Lab 1
- Introduction
- Report
- Reading MNIST Handwritten Digit Dataset
- Some basic operations on tensors
- CIFAR-10 data set
- Useful Resources
Introduction
In this lab, you will learn how to read data from different sources and prepare it for use with pytorch. You will also perform some basic operations on the data you read in order to verify that the conversion worked as intended.
Report
You are required to document your work in a report, that you should write while you work on the lab. Include all requested images, and any other graphs you deem interesting, and describe what you observe. The lab text will prompt you for specific information at times, but you are expected to fill in other text to produce a coherent document. At the end of the lab, send an email with the names and carnés of the students in the group as well as the zip file containing the lab report as a pdf, and all code you wrote to the two professors and the assistant (markus.eger.ucr@gmail.com, joseaguevara@gmail.com, diegomoraj@outlook.com) with the subject “[CI-2600]Lab 1, carné 1, carné 2”. Do not include the data sets in this zip file or email.

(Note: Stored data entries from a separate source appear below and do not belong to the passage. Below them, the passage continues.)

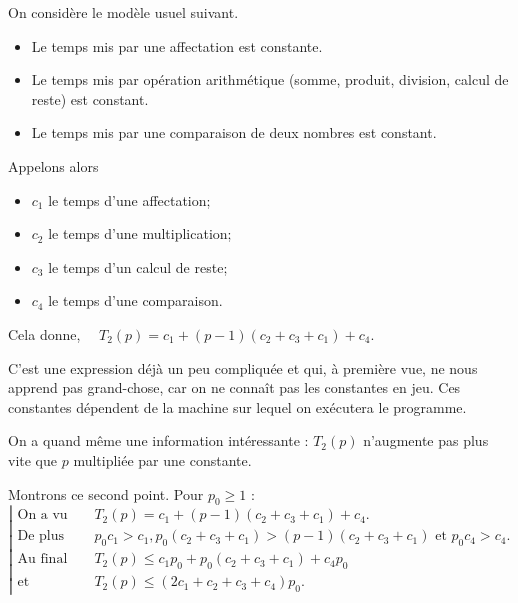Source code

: On considère le modèle usuel suivant.

\begin{itemize}
\item Le temps mis par une affectation est constante.
\item Le temps mis par opération arithmétique (somme, produit,
  division, calcul de reste) est constant.
\item Le temps mis par une comparaison de deux nombres est constant.
\end{itemize}

Appelons alors
\begin{itemize}
\item $c_{1}$ le temps d'une affectation;
\item $c_{2}$ le temps d'une multiplication;
\item $c_{3}$ le temps d'un calcul de reste;
\item $c_{4}$ le temps d'une comparaison.
\end{itemize}

Cela donne,
$ \quad   T_{2}(p) = c_{1} + (p-1) (c_{2} + c_{3} + c_{1}) + c_{4}$.


C'est une expression déjà un peu compliquée et qui, à première vue,  ne nous apprend pas grand-chose, car on ne  connaît pas les constantes en jeu.
Ces constantes dépendent de la machine sur lequel on  exécutera le programme. 

On a quand même une information intéressante : $T_{2}(p)$ n'augmente pas plus vite que $p$ multipliée par une constante.

%
%  
  
Montrons ce second point. Pour $p_0\geq 1$ : 
$ \left |\begin{array}{ll}
\text{On a vu que } & T_{2}(p) = c_{1} + (p-1) (c_{2} + c_{3} + c_{1}) + c_{4}. \\
\text{De plus} & p_0c_{1}> c_{1}, p_0 (c_{2} + c_{3} + c_{1}) > (p-1) (c_{2} + c_{3} + c_{1}) \text{ et  } p_0c_{4}>c_4. \\
\text{Au final }&    T_{2}(p) \leq c_{1}p_0 + p_0(c_{2}+c_{3}+c_{1})+c_{4}p_0\\
\text{et }  & T_{2}(p)\leq (2c_{1}+c_{2}+c_{3}+c_{4})p_0.
  \end{array}\right.$
  

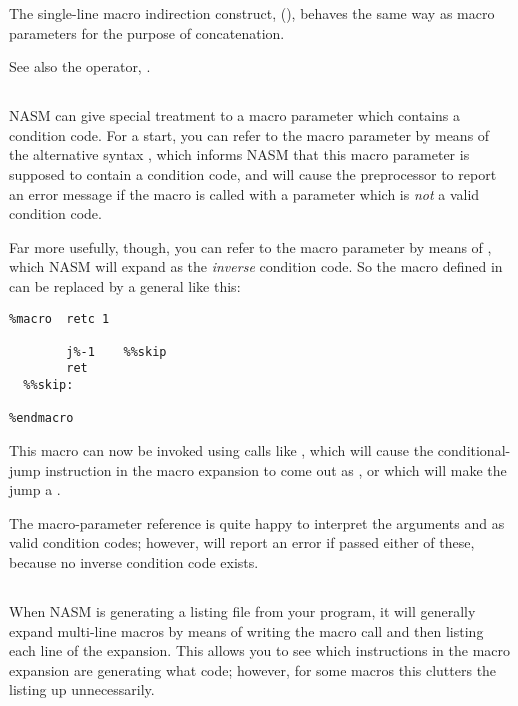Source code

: The single-line macro indirection construct, \code{\%[...]}
(), behaves the same way as macro
parameters for the purpose of concatenation.

See also the \code{\%+} operator, .

\subsection{}
\label{subsec:mlmaccc}

NASM can give special treatment to a macro parameter which contains
a condition code. For a start, you can refer to the macro parameter
 by means of the alternative syntax ,
which informs NASM that this macro parameter is supposed to contain
a condition code, and will cause the preprocessor to report an
error message if the macro is called with a parameter which is
\emph{not} a valid condition code.

Far more usefully, though, you can refer to the macro parameter by
means of , which NASM will expand as the \emph{inverse}
condition code. So the  macro defined in 
can be replaced by a general  like this:

\begin{lstlisting}
%macro  retc 1

        j%-1    %%skip
        ret
  %%skip:

%endmacro
\end{lstlisting}

This macro can now be invoked using calls like , which
will cause the conditional-jump instruction in the macro expansion
to come out as , or  which will make the jump a
.

The  macro-parameter reference is quite happy to interpret
the arguments  and  as valid condition codes;
however,  will report an error if passed either of these,
because no inverse condition code exists.

\subsection{}
\label{subsec:nolist}

When NASM is generating a listing file from your program, it will
generally expand multi-line macros by means of writing the macro
call and then listing each line of the expansion. This allows you to
see which instructions in the macro expansion are generating what
code; however, for some macros this clutters the listing up
unnecessarily.

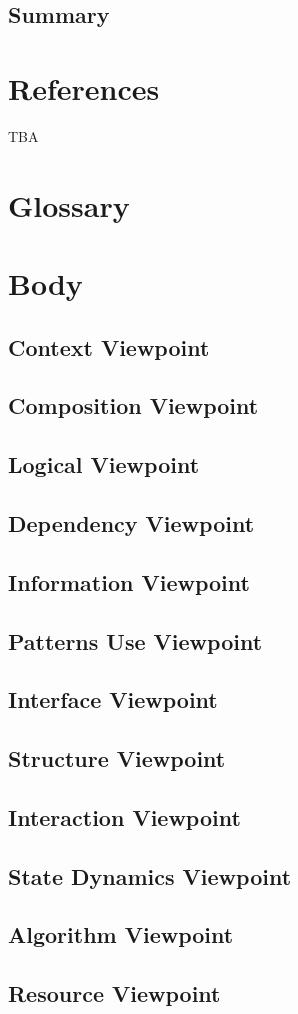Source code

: \documentclass[onecolumn, draftclsnofoot,10pt, compsoc]{IEEEtran}
\begin{document}
\subsection{Summary}

\section{References}
TBA

\section{Glossary}

\section{Body}
\subsection{Context Viewpoint}
\subsection{Composition Viewpoint}
\subsection{Logical Viewpoint}
\subsection{Dependency Viewpoint}
\subsection{Information Viewpoint}
\subsection{Patterns Use Viewpoint}
\subsection{Interface Viewpoint}
\subsection{Structure Viewpoint}
\subsection{Interaction Viewpoint}
\subsection{State Dynamics Viewpoint}
\subsection{Algorithm Viewpoint}
\subsection{Resource Viewpoint}
\end{document}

Reading MNIST Handwritten Digit Dataset
Your first task is to read the MNIST Handwritten Digit dataset from the binary files provided on the website. Note that the website contains an explanation of the format. Implement a function read_idx
that returns an appropriately dimensioned pytorch tensor with the data contained in the file. The header of the file will tell you how many dimensions this tensor should have, as well as the number of entries in each dimension. For example, the image training set will result in a 10000x28x28 tensor, while the training labels will result in a one-dimensional tensor with 10000 entries. The training set corresponds to the 10000 individual images, each of which has a size of 28x28.
Also implement a function save_image
that takes a two-dimensional tensor and writes it to a (black-and-white) image using the Python Image Library (PIL). To verify that your loading code works, save several (3-5) images from the training set to files, and include them in your report.
Useful python methods and functions:
-
int.from_bytes(bytes, byteorder="big", signed=True)
can be used to convert byte sequencebytes
(as read from a file) to an integer -
struct.unpack('f', bytes)
can be used to convert a byte sequencebytes
to a float value -
PIL.Image.putdata
can be used to assign pixel values to an image (note: it has to be passed a one-dimensional array/list!)
Some basic operations on tensors
Together, the training set images and labels can be used to find only the images that show a particular digit, e.g. 0. For example, the fifth image is shown below, and the fifth entry in the labels array is the integer 4.
Write a function filter_data
that takes a tensor containing images, a tensor containing labels, and a single label, and returns a tensor containing only the images that belong to that class. Then verify that it works by saving a random image from each class.
Next, we want to get a sense of what the “average” digit looks like. Implement a function merge_images
that takes a tensor with images and a string, and applies an operation to them which depends on the string, and returns a tensor with a single image as the result. The operations you should support are “max”, “median”, and “mean”. Apply each of these operations to each class of digits individually, i.e. calculate the “average” 0, “average” 1, etc., and the same with the other two operations, and include all 30 images in a table in your report. How do you interpret these images? Do they tell you anything useful about the data?
PyTorch can also execute operations on the GPU. In order to move a tensor from the CPU to the graphics card, you just have to call the cuda
method, which will return a reference to a new tensor that is located in GPU memory (only available if the graphics card supports CUDA, which you can check with torch.cuda.is_available
). Check if there is a measurable time difference between filtering digits and performing the mean calculation on the CPU vs. on the GPU and report your results.
CIFAR-10 data set
One important consideration for a machine learning system is generalizability. So far, all our operations were done on the MNIST handwritten digits images, which are 28x28 grayscale images. Download the
CIFAR-10 data set and write a function load_cifar
that converts them, as well as their class labels into pytorch tensors. Now we have a tensor containing images, and a tensor
containing labels, and should be able to use the same functions as before. Modify the save_image
function so that it also support color images, and save one random image from each class. Then apply the mean, max, and median
operations to each class, using your filter_data
and merge_images
functions. Do the images make sense? If not, what is the problem?